To Morales’ earlier point, it’s true, certainly, that more SaaS companies are shifting to usage-based pricing. In a 2021 survey from OpenView, 45% of SaaS companies said that they’re using usage-based pricing, up from 34% in 2020. Twilio, Strip and Plaid are among big middleware companies charging by usage, while Shopify, Slack and HubSpot are among the major application companies that have opted for the model.
Orb handles a range of billing tasks, including collecting and metering product usage data, invoicing customers and generating revenue reports. Within the platform, users can model out alternative pricing plans and orchestrate changes in real time, drawing on product usage insights to find revenue opportunities.
Orb can be used to schedule future price changes for customer cohorts or contract renewals. Meanwhile, on the invoicing side, it lets companies directly embed draft invoices into product billing portals — surfacing past-due invoices and attempting to recover failed payments automatically.

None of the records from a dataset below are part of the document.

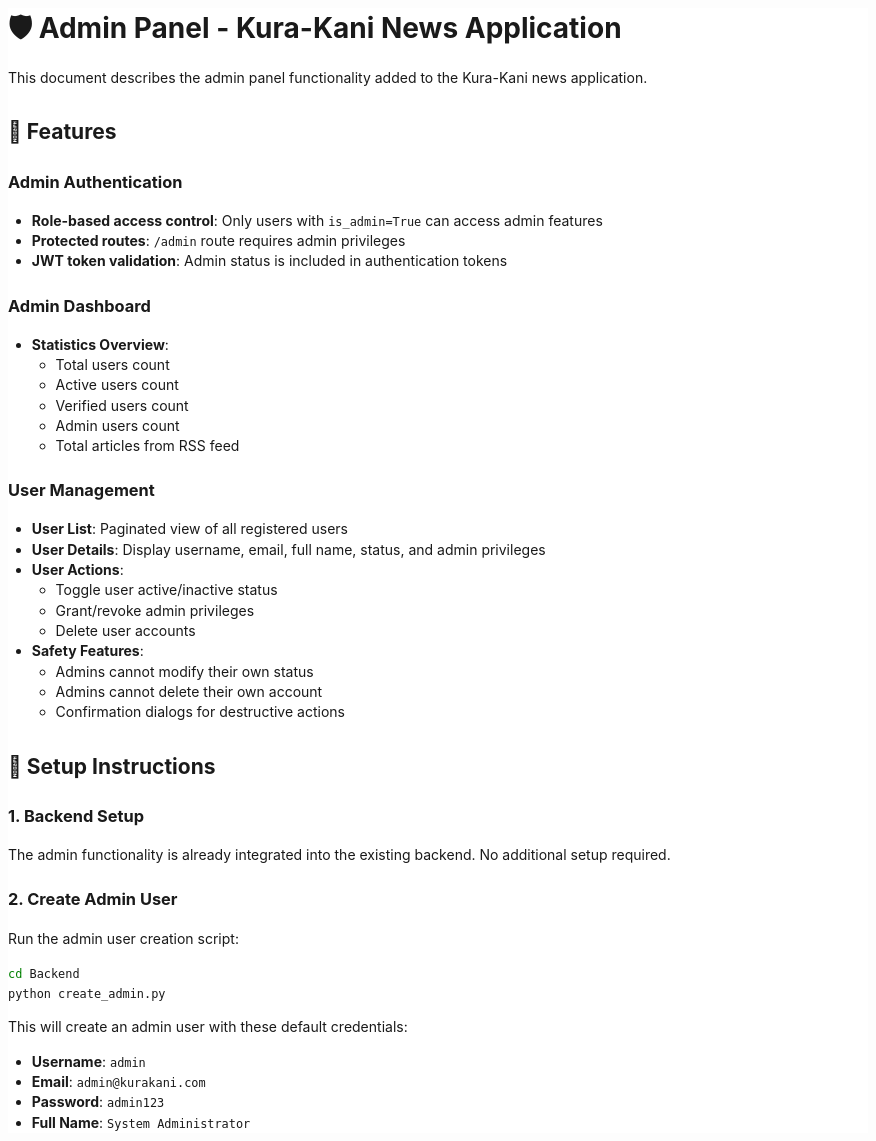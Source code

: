 # 🛡️ Admin Panel - Kura-Kani News Application

This document describes the admin panel functionality added to the Kura-Kani news application.

## 🚀 Features

### Admin Authentication
- **Role-based access control**: Only users with `is_admin=True` can access admin features
- **Protected routes**: `/admin` route requires admin privileges
- **JWT token validation**: Admin status is included in authentication tokens

### Admin Dashboard
- **Statistics Overview**: 
  - Total users count
  - Active users count
  - Verified users count
  - Admin users count
  - Total articles from RSS feed

### User Management
- **User List**: Paginated view of all registered users
- **User Details**: Display username, email, full name, status, and admin privileges
- **User Actions**:
  - Toggle user active/inactive status
  - Grant/revoke admin privileges
  - Delete user accounts
- **Safety Features**:
  - Admins cannot modify their own status
  - Admins cannot delete their own account
  - Confirmation dialogs for destructive actions

## 🔧 Setup Instructions

### 1. Backend Setup

The admin functionality is already integrated into the existing backend. No additional setup required.

### 2. Create Admin User

Run the admin user creation script:

```bash
cd Backend
python create_admin.py
```

This will create an admin user with these default credentials:
- **Username**: `admin`
- **Email**: `admin@kurakani.com`
- **Password**: `admin123`
- **Full Name**: `System Administrator`
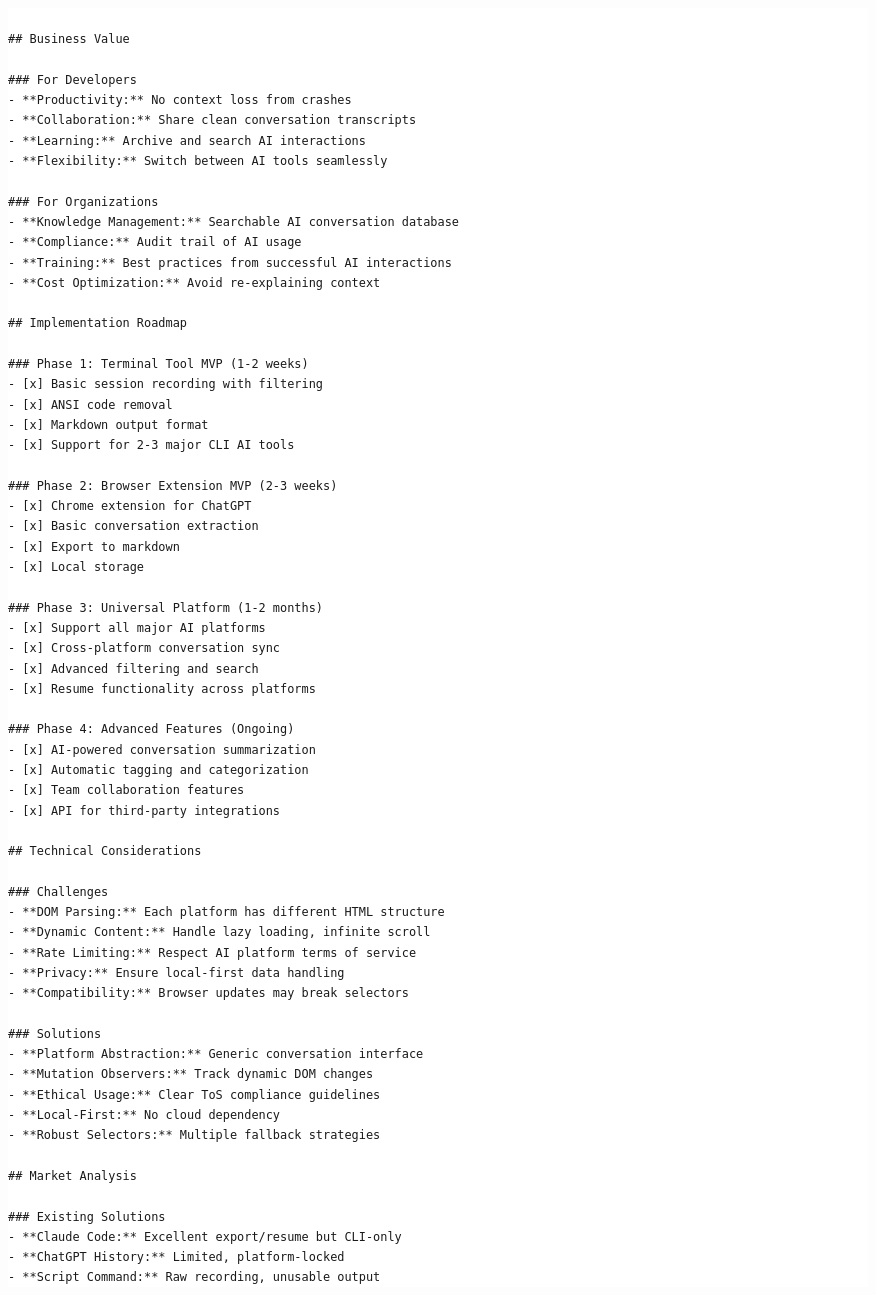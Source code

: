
 ```

## Business Value

### For Developers
- **Productivity:** No context loss from crashes
- **Collaboration:** Share clean conversation transcripts
- **Learning:** Archive and search AI interactions
- **Flexibility:** Switch between AI tools seamlessly

### For Organizations
- **Knowledge Management:** Searchable AI conversation database
- **Compliance:** Audit trail of AI usage
- **Training:** Best practices from successful AI interactions
- **Cost Optimization:** Avoid re-explaining context

## Implementation Roadmap

### Phase 1: Terminal Tool MVP (1-2 weeks)
- [x] Basic session recording with filtering
- [x] ANSI code removal
- [x] Markdown output format
- [x] Support for 2-3 major CLI AI tools

### Phase 2: Browser Extension MVP (2-3 weeks)
- [x] Chrome extension for ChatGPT
- [x] Basic conversation extraction
- [x] Export to markdown
- [x] Local storage

### Phase 3: Universal Platform (1-2 months)
- [x] Support all major AI platforms
- [x] Cross-platform conversation sync
- [x] Advanced filtering and search
- [x] Resume functionality across platforms

### Phase 4: Advanced Features (Ongoing)
- [x] AI-powered conversation summarization
- [x] Automatic tagging and categorization
- [x] Team collaboration features
- [x] API for third-party integrations

## Technical Considerations

### Challenges
- **DOM Parsing:** Each platform has different HTML structure
- **Dynamic Content:** Handle lazy loading, infinite scroll
- **Rate Limiting:** Respect AI platform terms of service
- **Privacy:** Ensure local-first data handling
- **Compatibility:** Browser updates may break selectors

### Solutions
- **Platform Abstraction:** Generic conversation interface
- **Mutation Observers:** Track dynamic DOM changes
- **Ethical Usage:** Clear ToS compliance guidelines
- **Local-First:** No cloud dependency
- **Robust Selectors:** Multiple fallback strategies

## Market Analysis

### Existing Solutions
- **Claude Code:** Excellent export/resume but CLI-only
- **ChatGPT History:** Limited, platform-locked
- **Script Command:** Raw recording, unusable output
```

“Orb gives companies the control and flexibility to monetize with any pricing model, without the cost of building it in-house,” Morales said. “We aim to have pricing move at the pace of product innovation.”
Orb competes with several other players in the SaaS billing automation space, like Zenskar, which offers a platform for companies to generate bills for a variety of different pricing plans. There’s also Metronome, a startup developing billing and data infrastructure to process data at scale, and m3ter, which focuses on usage-based customer scenarios.
For its part, Orb, which publicly launched today, claims to have high-profile customers, including Airbyte, Dune and Materialize. Morales wouldn’t reveal the size of Orb’s customer base or any revenue figures, but — evidently anticipating growth — he said that Orb plans to double its 14-person workforce by the end of the year.
“There are players who have emerged as point solutions that specialize in usage-based metering, but point solutions present an operational challenge because revenue data gets fragmented across multiple systems,” Morales continued. “The end users include the multiple stakeholders at each company who touch pricing and billing, with engineers, product managers, revops, and finance controllers using Orb actively to drive business decisions.”
Saam Motamedi, a general partner at Greylock who led Orb’s seed round, had this to add via email: “SaaS companies must drive sustainable and profitable growth and need solutions that deliver value without requiring additional seats or active usage. When combined with the AI- and machine learning-driven automation revolution, cloud economics are in a state of rapid flux. The speed with which software businesses can evolve monetization will differentiate the winners. We see Orb as a key to unlocking the value for the next major wave in software.”
San Francisco–based Orb’s other investors include base case capital, Scribble Ventures, South Park Commons, FOG Ventures, Essence VC, Data Community Fund, the Cannon Project and SV Angel, as well as individual angel backers.